Thousands of students walked out of class on Wednesday to demand action from Congress on school safety and gun control. The #Enough National School Walkout commemorated the one-month anniversary of the shooting at Marjory Stoneman Douglas High School that left 17 dead, and it was just the first of several planned marches and walkouts.
On that same day, the U.S. House of Representatives passed the STOP School Violence Act of 2018 in a bipartisan vote of 407 to 10. Only five Democrats and five Republicans voted against the bill. It was the first school safety-focused measure to pass in the House since the shooting.
The bill has been introduced in the Senate, where it has bipartisan support.
What is in the STOP School Violence Act?
The bill, which was introduced by Rep. John Rutherford (R-Fla.) several weeks before the shooting in Parkland, Florida, has 94 bipartisan co-sponsors in the House, including Rep. Ted Deutch (D-Fla.), whose district includes Parkland. The bill reauthorizes a Justice Department program focused on stopping school threats. It provides $50 million per year to:
- Create and operate an”anonymous reporting systems for threats of school violence, including mobile telephone applications, hotlines, and internet websites”
- Implement improvements to school security infrastructure.
- Develop student, teacher and law enforcement training to prevent violence.
Marjory Stoneman Douglas High School student Kyle Kashuv, who calls himself a conservative, supported the Senate version of the bill in a tweet.
What isn’t in the STOP School Violence Act?
Absent from the STOP School Violence Act is any mention of gun control — despite student protests for gun control laws and high levels of public support — or guns at all. At the request of Democratic lawmakers, a provision was added to the bill preventing the funds from being used to arm teachers.
And while there is bipartisan support for the school safety provisions in this bill, some Democrats criticized the lack of gun control measures.

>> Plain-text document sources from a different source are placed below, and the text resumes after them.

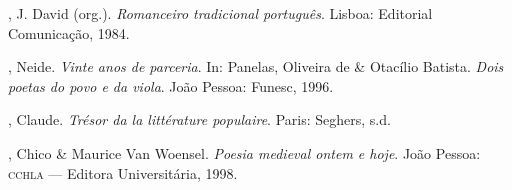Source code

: \begin{bibliohedra}[]
, J. David (org.). \textit{Romanceiro tradicional português}. Lisboa: Editorial Comunicação, 1984.

, Neide. \textit{Vinte anos de parceria}. In: Panelas, Oliveira de \& Otacílio Batista. \textit{Dois poetas do
povo e da viola}. João Pessoa: Funesc, 1996.

, Claude. \textit{Trésor da la littérature populaire}. Paris: Seghers, s.d.

, Chico \& Maurice Van Woensel. \textit{Poesia medieval ontem e hoje}. João Pessoa: \textsc{cchla} --- Editora Universitária,
1998.

\end{bibliohedra}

“It should be unacceptable to all of us that we must take steps to train staff and students to protect themselves against these types of incidents, instead of spending more money on actually educating our young people,” Rep. Jerrold Nadler (D-N.Y.), who voted for the bill, said in a statement. “This bill does not include any provisions to strengthen our gun laws or to help keep guns out of the hands of those who should not possess them. Evidence and experience tell us that we must establish universal background checks instead of the flawed system we now have.”

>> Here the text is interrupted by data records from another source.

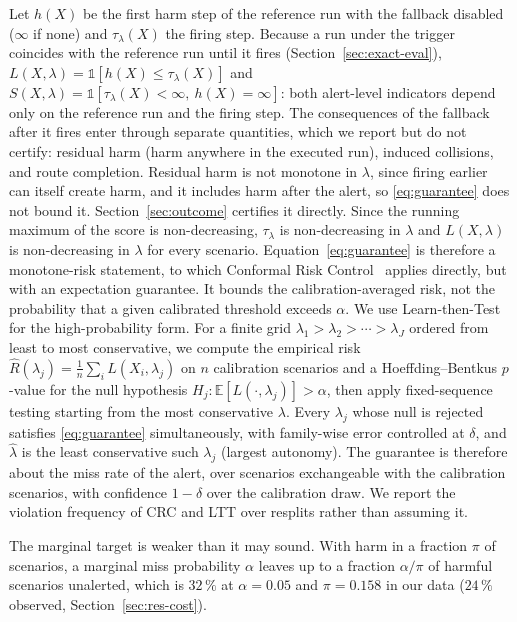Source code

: \documentclass[lettersize,journal]{IEEEtran}
\begin{document}
Let $h(X)$ be the first harm step of the reference run with the
fallback disabled ($\infty$ if none) and $\tau_\lambda(X)$ the firing
step. Because a run under the trigger coincides with the reference run
until it fires (Section~\ref{sec:exact-eval}),
$L(X,\lambda)=\mathbb{1}[h(X)\le\tau_\lambda(X)]$ and
$S(X,\lambda)=\mathbb{1}[\tau_\lambda(X)<\infty,\ h(X)=\infty]$: both
alert-level indicators depend only on the reference run and the firing
step. The consequences of the fallback after it fires enter through
separate quantities, which we report but do not certify: residual harm
(harm anywhere in the executed run), induced collisions, and route
completion. Residual harm is not monotone in $\lambda$, since firing
earlier can itself create harm, and it includes harm after the alert, so
\eqref{eq:guarantee} does not bound it. Section~\ref{sec:outcome} certifies
it directly. Since the running
maximum of the score is non-decreasing, $\tau_\lambda$ is non-decreasing
in $\lambda$ and $L(X,\lambda)$ is non-decreasing in $\lambda$ for every
scenario. Equation~\eqref{eq:guarantee} is therefore a monotone-risk
statement, to which Conformal Risk Control~\cite{crc2022} applies
directly, but with an expectation guarantee. It bounds the calibration-averaged
risk, not the probability that a given calibrated threshold exceeds
$\alpha$. We use Learn-then-Test~\cite{ltt2021} for the
high-probability form. For a finite grid $\lambda_1 > \lambda_2 >
\cdots > \lambda_J$ ordered from least to most conservative, we compute
the empirical risk $\hat R(\lambda_j) = \tfrac{1}{n}\sum_i L(X_i,\lambda_j)$
on $n$ calibration scenarios and a Hoeffding--Bentkus $p$-value for the
null hypothesis $H_j: \mathbb{E}[L(\cdot,\lambda_j)] > \alpha$, then apply
fixed-sequence testing starting from the most conservative $\lambda$.
Every $\lambda_j$ whose null is rejected satisfies
\eqref{eq:guarantee} simultaneously, with family-wise error controlled
at $\delta$, and $\hat\lambda$ is the least conservative such $\lambda_j$
(largest autonomy). The guarantee is therefore about the miss rate of the
alert, over scenarios exchangeable with the calibration scenarios, with
confidence $1-\delta$ over the calibration draw. We report the violation
frequency of CRC and LTT over resplits rather than assuming it.

The marginal target is weaker than it may sound. With harm in a
fraction $\pi$ of scenarios, a marginal miss probability $\alpha$
leaves up to a fraction $\alpha/\pi$ of harmful scenarios unalerted, which is
$32\,\%$ at $\alpha=0.05$ and $\pi=0.158$ in our data ($24\,\%$ observed,
Section~\ref{sec:res-cost}).
\end{document}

What is the status of gun control in Congress?
Gun control bills have been introduced in both chambers, but they have remained stalled.

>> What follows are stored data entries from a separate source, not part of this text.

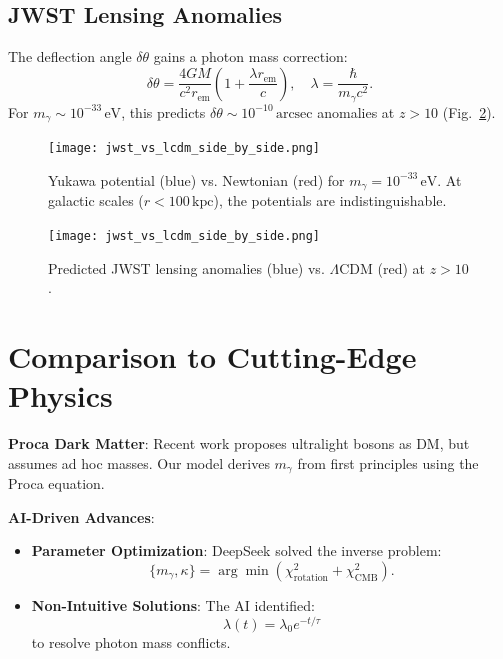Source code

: \documentclass[12pt, a4paper]{article}
\begin{document}
\subsection{JWST Lensing Anomalies}  
\label{subsec:lensing}  

The deflection angle \( \delta \theta \) gains a photon mass correction:  
\begin{equation}  
\delta \theta = \frac{4GM}{c^2 r_{\text{em}}} \left(1 + \frac{\lambda r_{\text{em}}}{c}\right), \quad \lambda = \frac{\hbar}{m_\gamma c^2}.  
\label{eq:lensing}  
\end{equation}  
For \( m_\gamma \sim 10^{-33} \, \text{eV} \), this predicts \( \delta \theta \sim 10^{-10} \, \text{arcsec} \) anomalies at \( z > 10 \) (Fig.~\ref{fig:lensing_anomaly}).  

\begin{figure}[t]  
\centering  
\texttt{[image: jwst\_vs\_lcdm\_side\_by\_side.png]}  
\caption{Yukawa potential (blue) vs. Newtonian (red) for \( m_\gamma = 10^{-33} \, \text{eV} \). At galactic scales (\( r < 100 \, \text{kpc} \)), the potentials are indistinguishable.}  
\label{fig:yukawa}  
\end{figure}  

\begin{figure}[t]  
\centering  
\texttt{[image: jwst\_vs\_lcdm\_side\_by\_side.png]}  
\caption{Predicted JWST lensing anomalies (blue) vs. \(\Lambda\)CDM (red) at \( z > 10 \).}  
\label{fig:lensing_anomaly}  
\end{figure}  

\section{Comparison to Cutting-Edge Physics}
\label{sec:comparison}

\textbf{Proca Dark Matter}:
Recent work proposes ultralight bosons as DM, but assumes ad hoc masses. Our model derives \( m_{\gamma} \) from first principles using the Proca equation.

\textbf{AI-Driven Advances}:
\begin{itemize}
    \item \textbf{Parameter Optimization}: DeepSeek solved the inverse problem:
    \[
    \{ m_{\gamma}, \kappa \} = \arg\min(\chi_{\text{rotation}}^2 + \chi_{\text{CMB}}^2).
    \]
    \item \textbf{Non-Intuitive Solutions}: The AI identified:
    \[
    \lambda(t) = \lambda_0 e^{-t/\tau}
    \]
    to resolve photon mass conflicts.
\end{itemize}
\end{document}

President Donald Trump has shown support for a “Fix NICS” (the National Instant Criminal Background Check System) bill proposed by Sens. John Cornyn (R-Texas) and Chris Murphy (D-Conn.) that would fix holes in the background check system.
“I’m extremely interested in seeing Senator Cornyn’s Fix NICS bill passed and a significant school safety bill passed,” Senate Majority Leader Mitch McConnell said on Tuesday, according to CNN. “The best way to get that done is still under discussion. But I’m anxious to pass both of them, and pass both of them soon.”
Though there is bipartisan support and cosponsorship for this bill, Senate Minority Leader Chuck Schumer (D-N.Y.) said it would be an “abject failure” if that was the only gun control measure passed after the Parkland tragedy.
Correction: The original version of this story misstated how Rep. Jerrold Nadler voted on the STOP School Violence Act. He voted for the bill, not against it.